Pictures paired with source code –

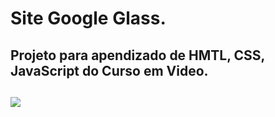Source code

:<h1>Site Google Glass.</h1>
<h2>Projeto para apendizado de HMTL, CSS, JavaScript do Curso em Video.<h2> 
<img src="https://github.com/talitas9/projeto/blob/efc9b5f3145494b8d0beec586c8932a22a681d10/interface/01-index.jpg"/>

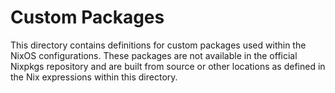 # Custom Packages

This directory contains definitions for custom packages used within the NixOS configurations. These packages are not available in the official Nixpkgs repository and are built from source or other locations as defined in the Nix expressions within this directory.
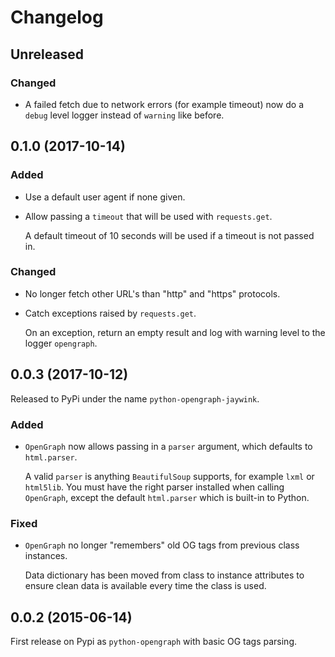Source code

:# Changelog

## Unreleased

### Changed

* A failed fetch due to network errors (for example timeout) now do a `debug` level logger instead of `warning` like before.

## 0.1.0 (2017-10-14)

### Added

* Use a default user agent if none given.
* Allow passing a `timeout` that will be used with `requests.get`.

  A default timeout of 10 seconds will be used if a timeout is not passed in.

### Changed

* No longer fetch other URL's than "http" and "https" protocols.
* Catch exceptions raised by `requests.get`.

  On an exception, return an empty result and log with warning level to the logger `opengraph`.

## 0.0.3 (2017-10-12)

Released to PyPi under the name `python-opengraph-jaywink`.

### Added

* `OpenGraph` now allows passing in a `parser` argument, which defaults to `html.parser`.

  A valid `parser` is anything `BeautifulSoup` supports, for example `lxml` or `html5lib`. You must have the right parser installed when calling `OpenGraph`, except the default `html.parser` which is built-in to Python.

### Fixed

* `OpenGraph` no longer "remembers" old OG tags from previous class instances.

  Data dictionary has been moved from class to instance attributes to ensure clean data is available every time the class is used.

## 0.0.2 (2015-06-14)

First release on Pypi as `python-opengraph` with basic OG tags parsing.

Task brief – Every line above that has the string "available" needs to be copied.

Response to this task –
This directory contains definitions for custom packages used within the NixOS configurations. These packages are not available in the official Nixpkgs repository and are built from source or other locations as defined in the Nix expressions within this directory.
  Data dictionary has been moved from class to instance attributes to ensure clean data is available every time the class is used.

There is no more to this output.